━━━━━ Source data ━━━━━

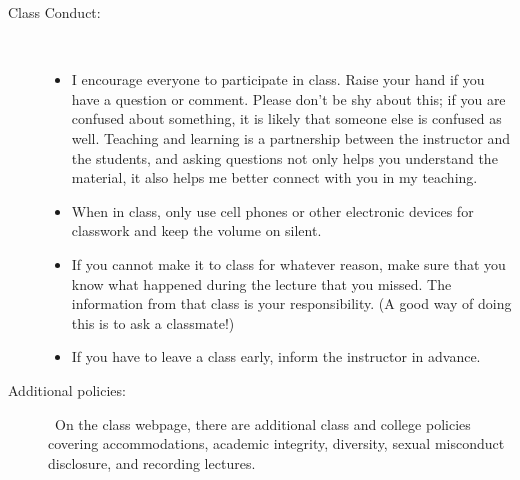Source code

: \documentclass [letterpaper,11pt]{article}
\begin{document}
\begin{description}
\item[Class Conduct:] \
   \begin{itemize}\setlength{\itemsep}{0em}\setlength{\parskip}{0pt}
   	\item I encourage everyone to participate in class.  Raise your hand if you have
	a question or comment.  Please don't be shy about this; if you are confused about
	something, it is likely that someone else is confused as well.
		Teaching and learning is a partnership between the instructor and the students, and asking questions not only helps you understand the material, it also helps me better connect with you in my teaching.
	\item When in class, only use cell phones or other electronic devices for classwork and keep the volume on silent.
	\item  If you cannot make it to class for whatever reason, make sure that you know what happened during the lecture that you missed. The information from that class is your responsibility. (A good way of doing this is to ask a classmate!)
     \item  If you have to leave a class early, inform the instructor in advance. 
     \end{itemize}
     
\item[Additional policies:] \
On the class webpage, there are additional class and college policies covering accommodations, academic integrity, diversity, sexual misconduct disclosure, and recording lectures.  
   
   
\end{description}

   
\end{document}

━━━━━

• _What the task requires_: Because only the text is wanted, repeat all the entries exactly and leave out the pictures.

• _Task answer_:
Source code

: \documentclass [letterpaper,11pt]{article}
\begin{document}
\begin{description}
\item[Class Conduct:] \
   \begin{itemize}\setlength{\itemsep}{0em}\setlength{\parskip}{0pt}
   	\item I encourage everyone to participate in class.  Raise your hand if you have
	a question or comment.  Please don't be shy about this; if you are confused about
	something, it is likely that someone else is confused as well.
		Teaching and learning is a partnership between the instructor and the students, and asking questions not only helps you understand the material, it also helps me better connect with you in my teaching.
	\item When in class, only use cell phones or other electronic devices for classwork and keep the volume on silent.
	\item  If you cannot make it to class for whatever reason, make sure that you know what happened during the lecture that you missed. The information from that class is your responsibility. (A good way of doing this is to ask a classmate!)
     \item  If you have to leave a class early, inform the instructor in advance. 
     \end{itemize}
     
\item[Additional policies:] \
On the class webpage, there are additional class and college policies covering accommodations, academic integrity, diversity, sexual misconduct disclosure, and recording lectures.  
   
   
\end{description}

   
\end{document}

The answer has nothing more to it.